ABSTRACT

The paper aims to determine the irrigation water supply efficiency of different irrigation methods used in the challenging environment of Bal’ad district in Somalia. Data was collected from the literature, field visits using field records and scheduled interviews, GPS coordinates and from ancillary information, such as remote sensing images and existing national maps. A comparison was done by use of secondary sources, such as academic journals using information from authorities on irrigation and water loss. Sampling was done by use of Snow balling. The results highlighted response rate for farmers being 80% while that of NGO employees is 75.76%. According to the results, the main ways through which irrigation water is lost is through: evaporation; seepage through the canal bunds; overtopping the bunds; overflow losses and overwatering with the average field application efficiency of 25% and conveyance efficiency of 30%. These generated a scheme irrigation efficiency of 7.5% which is poor for surface irrigation prevalent in the study area. The loss of irrigation water was found to be reduced by the following: daily supervision; proper maintenance; water allocation to farmers; good management; lining of canals; management of irrigation methods; ongoing evaluation; good land preparation; and training farmers.

Keywords:

Irrigation, Water Supply, Canals, Supply Efficiency, Challenging Environment

1. Introduction

Water used in irrigation is lost through evaporation from crops or soil surface or may also be lost to runoff or deed percolation [1] .

Irrigated agriculture is the prime user of abstracted water globally, exceeding 70% - 80% of the total in the arid and semi-arid zones [1] . It is therefore not astonishing that irrigated agriculture is alleged in those areas as the main source of water, especially in emergency drought situations.
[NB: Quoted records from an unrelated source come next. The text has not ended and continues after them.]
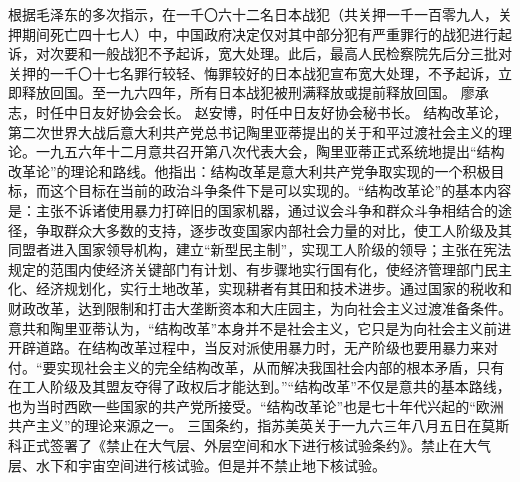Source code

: \begin{maonote}
根据毛泽东的多次指示，在一千〇六十二名日本战犯（共关押一千一百零九人，关押期间死亡四十七人）中，中国政府决定仅对其中部分犯有严重罪行的战犯进行起诉，对次要和一般战犯不予起诉，宽大处理。此后，最高人民检察院先后分三批对关押的一千〇十七名罪行较轻、悔罪较好的日本战犯宣布宽大处理，不予起诉，立即释放回国。至一九六四年，所有日本战犯被刑满释放或提前释放回国。
廖承志，时任中日友好协会会长。
赵安博，时任中日友好协会秘书长。
结构改革论，第二次世界大战后意大利共产党总书记陶里亚蒂提出的关于和平过渡社会主义的理论。一九五六年十二月意共召开第八次代表大会，陶里亚蒂正式系统地提出“结构改革论”的理论和路线。他指出：结构改革是意大利共产党争取实现的一个积极目标，而这个目标在当前的政治斗争条件下是可以实现的。“结构改革论”的基本内容是：主张不诉诸使用暴力打碎旧的国家机器，通过议会斗争和群众斗争相结合的途径，争取群众大多数的支持，逐步改变国家内部社会力量的对比，使工人阶级及其同盟者进入国家领导机构，建立“新型民主制”，实现工人阶级的领导；主张在宪法规定的范围内使经济关键部门有计划、有步骤地实行国有化，使经济管理部门民主化、经济规划化，实行土地改革，实现耕者有其田和技术进步。通过国家的税收和财政改革，达到限制和打击大垄断资本和大庄园主，为向社会主义过渡准备条件。意共和陶里亚蒂认为，“结构改革”本身并不是社会主义，它只是为向社会主义前进开辟道路。在结构改革过程中，当反对派使用暴力时，无产阶级也要用暴力来对付。“要实现社会主义的完全结构改革，从而解决我国社会内部的根本矛盾，只有在工人阶级及其盟友夺得了政权后才能达到。”“结构改革”不仅是意共的基本路线，也为当时西欧一些国家的共产党所接受。“结构改革论”也是七十年代兴起的“欧洲共产主义”的理论来源之一。
三国条约，指苏美英关于一九六三年八月五日在莫斯科正式签署了《禁止在大气层、外层空间和水下进行核试验条约》。禁止在大气层、水下和宇宙空间进行核试验。但是并不禁止地下核试验。
\end{maonote}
Presently, irrigated agriculture is caught between two perceptions that are contradictory; some perceive that agriculture is highly inefficient by growing “water-guzzling crops” [2] . Water for irrigation is not commonly present in the location where it is needed but it can be conveyed by use of closed or open channels. Irrigation, however, has played a large role in the increased production of cereal and export crops; and irrigation rehabilitation is a priority in Somalia [3] . There are different methods of irrigation, but surface irrigation is the most preferred type of irrigation in most parts of Somalia, including Bal’ad district [1] . The main source of irrigation water in this region is Juba and Shabele rivers which by 1980, there were more than sixty thousand hectares being irrigated and it increased steadily until 1990 when there was political instability in the country [1] .

Irrigation can be defined as artificial transfer of water from the source to the field [1] while irrigation efficiency is characterized as the proportion between the water put away in the mud profundity possessed with dynamic plant roots to the water connected by the irrigation system [4] . The water is conveyed, but not equal amount reaching the destination because of different forms of losses along the way [1] . In developing countries, 70% - 80% of water is used in agriculture [5] . Since agriculture is the major user, water loss during conveyance and distribution in irrigation networks is of great importance. Water conveyance loss consists of the following: seepage; evaporation; and operation losses into the soil from the sloping surfaces and bed of the canal. The most important of these is seepage. Evaporation loss in irrigation networks is generally not taken into consideration ( [2] [6] [7] [8] ). Seepage being a major loss of conveyed water for irrigation in Bala’d can be divided into two groups. The first is waste full use of water, which is obtained at a high cost and with difficulty from various sources. The second is the problem of drainage, salinity, and alkalinity [9] .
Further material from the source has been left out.